[Stored data entries]

• • • • •

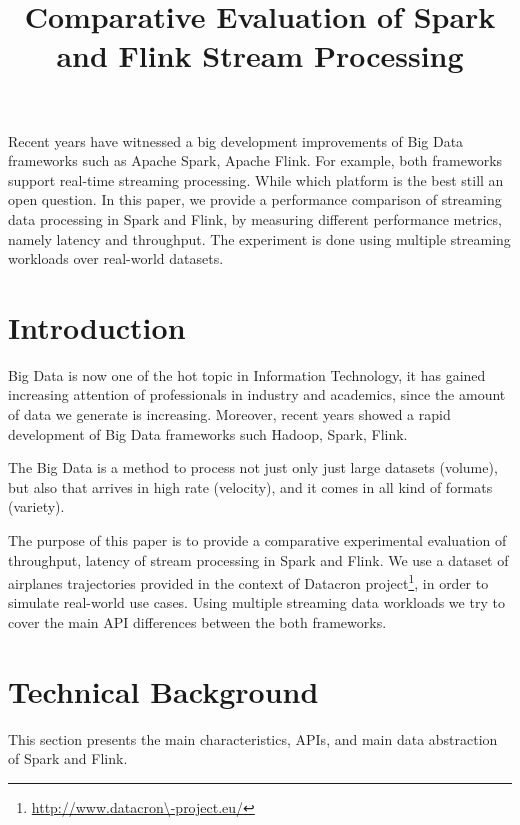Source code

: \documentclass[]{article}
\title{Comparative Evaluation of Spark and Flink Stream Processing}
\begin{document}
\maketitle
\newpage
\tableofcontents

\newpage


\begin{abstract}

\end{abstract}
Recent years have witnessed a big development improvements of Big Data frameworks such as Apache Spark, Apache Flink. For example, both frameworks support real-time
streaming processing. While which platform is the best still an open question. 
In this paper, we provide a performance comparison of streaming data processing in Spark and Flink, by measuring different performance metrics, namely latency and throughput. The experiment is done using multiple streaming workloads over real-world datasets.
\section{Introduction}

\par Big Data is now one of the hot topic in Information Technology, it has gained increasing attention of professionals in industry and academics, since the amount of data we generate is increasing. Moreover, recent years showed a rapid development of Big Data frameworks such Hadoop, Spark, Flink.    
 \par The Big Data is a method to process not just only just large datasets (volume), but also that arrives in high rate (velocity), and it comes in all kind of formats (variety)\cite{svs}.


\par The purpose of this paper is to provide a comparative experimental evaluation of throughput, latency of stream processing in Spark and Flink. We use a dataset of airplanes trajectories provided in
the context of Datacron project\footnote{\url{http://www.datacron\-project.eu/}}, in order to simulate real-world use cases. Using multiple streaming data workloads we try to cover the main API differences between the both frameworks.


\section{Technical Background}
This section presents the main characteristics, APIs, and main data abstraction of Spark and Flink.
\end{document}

• • • • •

> [What is being asked]
Any pictures are to be skipped, and the lines from the beginning of the entries through the line with "streaming processing. While" copied exactly.

> [Response area]
Source code

: \documentclass[]{article}
\title{Comparative Evaluation of Spark and Flink Stream Processing}
\begin{document}
\maketitle
\newpage
\tableofcontents

\newpage


\begin{abstract}

\end{abstract}
Recent years have witnessed a big development improvements of Big Data frameworks such as Apache Spark, Apache Flink. For example, both frameworks support real-time
streaming processing. While which platform is the best still an open question. 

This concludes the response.